### Task goal
Of all the entries below, retype only the lines from the one with "Tantal-Abbau mit den" through the one with "Basis für die", exactly as they appear.

•••••

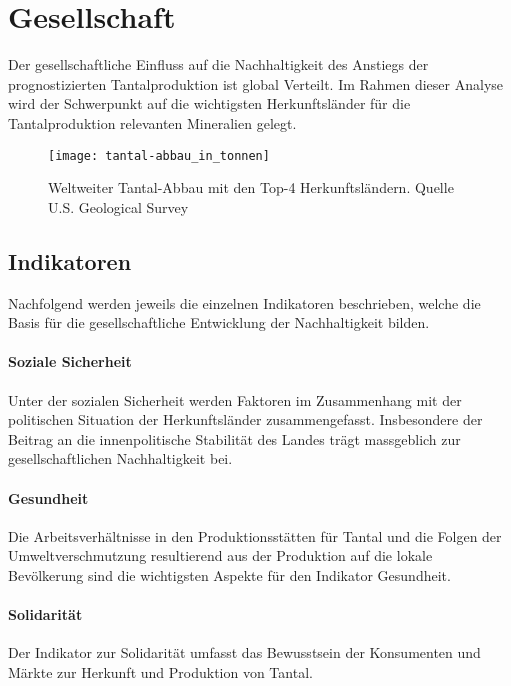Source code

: \section{Gesellschaft}\label{sec:society}

Der gesellschaftliche Einfluss auf die Nachhaltigkeit des Anstiegs der
prognostizierten Tantalproduktion ist global Verteilt. Im Rahmen dieser Analyse
wird der Schwerpunkt auf die wichtigsten Herkunftsländer für die
Tantalproduktion relevanten Mineralien gelegt.

\begin{figure}[h]
    \centering
    \texttt{[image: tantal-abbau\_in\_tonnen]}
    \caption{Weltweiter Tantal-Abbau mit den Top-4 Herkunftsländern. Quelle U.S. Geological Survey ~\cite{USGSMine8}}
    \label{}
\end{figure}

\subsection{Indikatoren}

Nachfolgend werden jeweils die einzelnen Indikatoren beschrieben, welche die
Basis für die gesellschaftliche Entwicklung der Nachhaltigkeit bilden.

\paragraph{Soziale Sicherheit}

Unter der sozialen Sicherheit werden Faktoren im Zusammenhang mit der
politischen Situation der Herkunftsländer zusammengefasst. Insbesondere der
Beitrag an die innenpolitische Stabilität des Landes trägt massgeblich zur
gesellschaftlichen Nachhaltigkeit bei.

\paragraph{Gesundheit}

Die Arbeitsverhältnisse in den Produktionsstätten für Tantal und die Folgen
der Umweltverschmutzung resultierend aus der Produktion auf die lokale
Bevölkerung sind die wichtigsten Aspekte für den Indikator Gesundheit.

\paragraph{Solidarität}

Der Indikator zur Solidarität umfasst das Bewusstsein der Konsumenten und
Märkte zur Herkunft und Produktion von Tantal.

•••••

### Exercise result
    \caption{Weltweiter Tantal-Abbau mit den Top-4 Herkunftsländern. Quelle U.S. Geological Survey ~\cite{USGSMine8}}
    \label{}
\end{figure}

\subsection{Indikatoren}

Nachfolgend werden jeweils die einzelnen Indikatoren beschrieben, welche die
Basis für die gesellschaftliche Entwicklung der Nachhaltigkeit bilden.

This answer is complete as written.